Defendants Boyle Brothers, while retaining possession of the property upon which they had labored and placed repairs, had a lien upon the same at common law, for their reasonable charges. McIntire v. Carver, 37 Am. Dec. 519, and note, 2 Watts & S. 392; Garr v. Clements, 4 N.D. 563, 62 N.W. 640; Hammond v. Danielson, 126 Mass. 294; Williams v. Allsup, 10 C. B. N. S. 417, 30 L. J. C. P. N. S. 353, 8 Jur. N. S. 57, 4 L. T. N. S. 550; Watts v. Sweeney, 127 Ind. 116, 22 Am. St. Rep. 615, 26 N.E. 680; Scott v. Delahunt, 65 N.Y. 128; Tucker v. Werner, 2 Misc. 193, 21 N.Y.S. 264; Meyer v. Berlandi, 40 Minn. 438, 1 L.R.A. 777, 12 Am. St. Rep. 663, 40 N.W. 513; White v. Smith, 44 N.J.L. 105, 43 Am. St. Rep. 347; Drummond Carriage Co. v. Mills, 54 Neb. 417, 40 L.R.A. 761, 69 Am. St. Rep. 719, 74 N.W. 966; Kirtley v. Morris, 43 Mo.App. 144; Loss v. Fry, 1 N.Y. City Ct. Rep. 7; Herman, Chatt. Mortg. §§ 474, 535; Browne, Civil & Admiralty Law, p. 204; Jones, Liens, § 744.

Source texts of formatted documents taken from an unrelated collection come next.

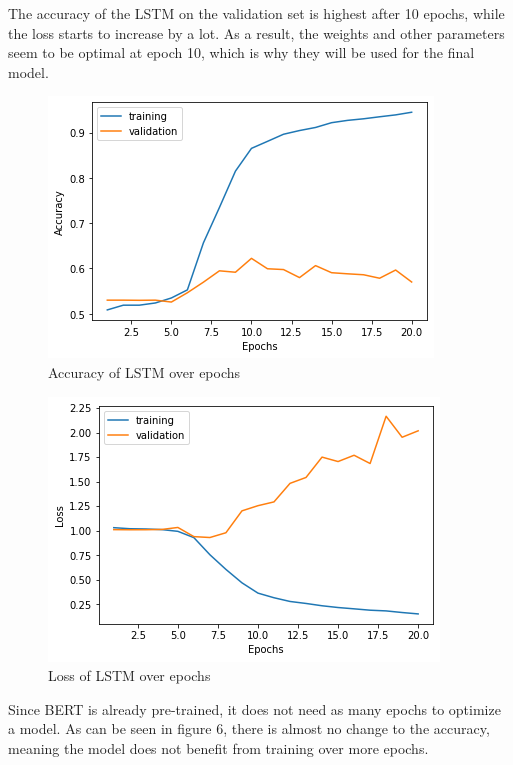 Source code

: \documentclass[11pt, a4paper]{article}
\begin{document}
The accuracy of the LSTM on the validation set is highest after 10 epochs, while the loss starts to increase by a lot. As a result, the weights and other parameters
seem to be optimal at epoch 10, which is why they will be used for the final model.
\begin{figure}
    \centering
    \includegraphics[scale=0.5]{LSTM_acc.png}
    \caption{Accuracy of LSTM over epochs}
    \label{fig:LSTM_acc}
\end{figure}
\begin{figure}
    \centering
    \includegraphics[scale=0.5]{LSTM_Loss.png}
    \caption{Loss of LSTM over epochs}
    \label{fig:LSTM_Loss}
\end{figure}

Since BERT is already pre-trained, it does not need as many epochs to optimize a model. As can be seen in figure 6, there is almost no change to the accuracy, meaning the model does not benefit from training over more epochs.
\end{document}
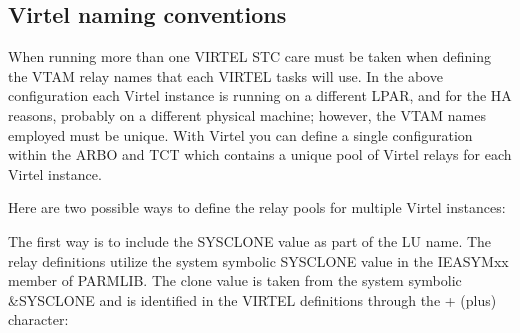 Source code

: \documentclass[letterpaper,10pt,english]{sphinxmanual}
\begin{document}
\newpage


\subsection{Virtel naming conventions}
\label{\detokenize{connectivity_guide:virtel-naming-conventions}}
\sphinxAtStartPar
When running more than one VIRTEL STC care must be taken when defining the VTAM relay names that each VIRTEL tasks will use. In the above configuration each Virtel instance is running on a different LPAR, and for the HA reasons, probably on a different physical machine; however, the VTAM names employed must be unique. With Virtel you can define a
single configuration within the ARBO and TCT which contains a unique pool of Virtel relays for each Virtel instance.

\sphinxAtStartPar
Here are two possible ways to define the relay pools for multiple Virtel instances:

\sphinxAtStartPar
The first way is to include the SYSCLONE value as part of the LU name. The relay definitions utilize the system symbolic SYSCLONE value in the IEASYMxx member of PARMLIB. The clone value is taken from the system symbolic \&SYSCLONE and is identified in the VIRTEL definitions through the + (plus) character:

\begin{sphinxVerbatim}[commandchars=\\\{\}]
      
                             
                                    
                            
                                    
                            
                             
                                   
\end{sphinxVerbatim}
\end{document}
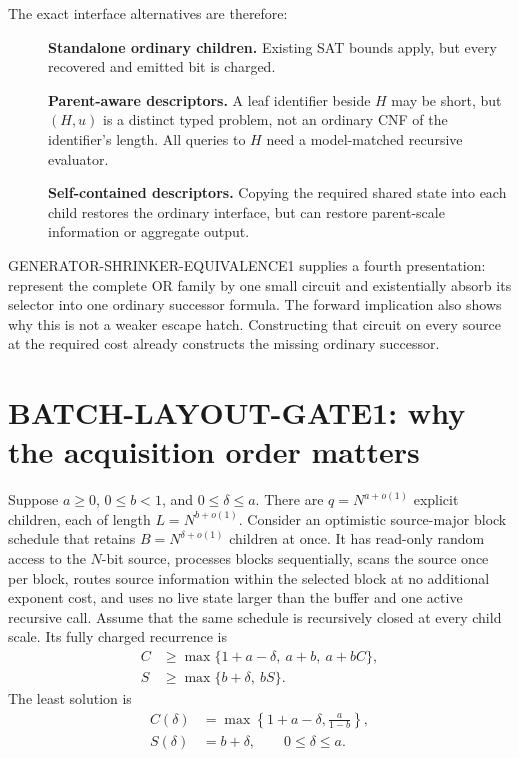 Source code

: \documentclass[11pt]{article}
\begin{document}
The exact interface alternatives are therefore:
\begin{description}
\item[] \textbf{Standalone ordinary children.}
Existing SAT bounds apply, but every recovered and emitted bit is charged.

\item[] \textbf{Parent-aware descriptors.}
A leaf identifier beside $H$ may be short, but $(H,u)$ is a distinct typed
problem, not an ordinary CNF of the identifier's length.  All queries to $H$
need a model-matched recursive evaluator.

\item[] \textbf{Self-contained descriptors.}
Copying the required shared state into each child restores the ordinary
interface, but can restore parent-scale information or aggregate output.
\end{description}

GENERATOR-SHRINKER-EQUIVALENCE1 supplies a fourth presentation: represent the
complete OR family by one small circuit and existentially absorb its selector
into one ordinary successor formula.  The forward implication also shows why
this is not a weaker escape hatch.  Constructing that circuit on every source
at the required cost already constructs the missing ordinary successor.

\section{BATCH-LAYOUT-GATE1: why the acquisition order matters}
\label{sec:layout}

Suppose $a\ge0$, $0\le b<1$, and $0\le\delta\le a$.  There are
$q=N^{a+o(1)}$ explicit children, each of length $L=N^{b+o(1)}$.  Consider an
optimistic source-major block schedule that retains
$B=N^{\delta+o(1)}$ children at once.  It has read-only random access to the
$N$-bit source, processes blocks sequentially, scans the source once per
block, routes source information within the selected block at no additional
exponent cost, and uses no live state larger than the buffer and one active
recursive call.  Assume that the same schedule is recursively closed at every
child scale.  Its fully charged recurrence is
\begin{align}
 C&\ge\max\{1+a-\delta,\ a+b,\ a+bC\},\nonumber\\
 S&\ge\max\{b+\delta,\ bS\}.\nonumber
\end{align}
The least solution is
\begin{align}
 C(\delta)&=\max\left\{1+a-\delta,\frac{a}{1-b}\right\},
 \label{eq:layout-time}\\
 S(\delta)&=b+\delta,
 \qquad 0\le\delta\le a.
 \label{eq:layout-space}
\end{align}
\end{document}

The mortgagee expressly made the mortgagor its agent for the purpose of keeping said property in repair. Drummond Carriage Co. v. Mills, 54 Neb. 417, 40 L.R.A. 764, 69 Am. St. Rep. 719, 74 N.W. 966; Hammond v. Danielson, 126 Mass. 294; Kirtley v. Morris, 43 Mo.App. 144.

The mere granting of some additional remedy does not invalidate the law. 8 Cyc. 900, note 90; 36 Cyc. 1173, 1174; Bolton v. Johns, 5 Pa. 145, 47 Am. Dec. 404; Parkison v. Bracken, 1 Pinney (Wis.) 174, 39 Am. Dec. 296; Vermont Loan & T. Co. v. Whithed, 2 N.D. 82, 49 N.W. 318; Edmonds v. Herbrandson, 2 N.D. 270, 14 L.R.A. 725, 50 N.W. 970; Sasser v. Martin, 101 Ga. 447, 29 S.E. 281; Craig v. Herzman, 9 N.D. 140, on appeal 181 U.S. 548, 45 L.Ed. 994, 21 S.Ct. 703; Notes Dak. Rep. 162, 174; See Generally: Cowden v. Wright, 24 Wend. 429, 35 Am. Dec. 633; 38 Cyc. 1144, 1145, and notes; Quist v. Sandman, 154 Cal. 748, 99 P. 207; Michaelson v. Fish, 1 Cal.App. 116, 81 P. 662.

One who does not belong to the class that might be injured by a statute cannot raise the question of its validity. Red River Valley Nat. Bank v. Craig, 181 U.S. 558, 45 L.Ed. 1000, 21 S.Ct. 703, and cases cited.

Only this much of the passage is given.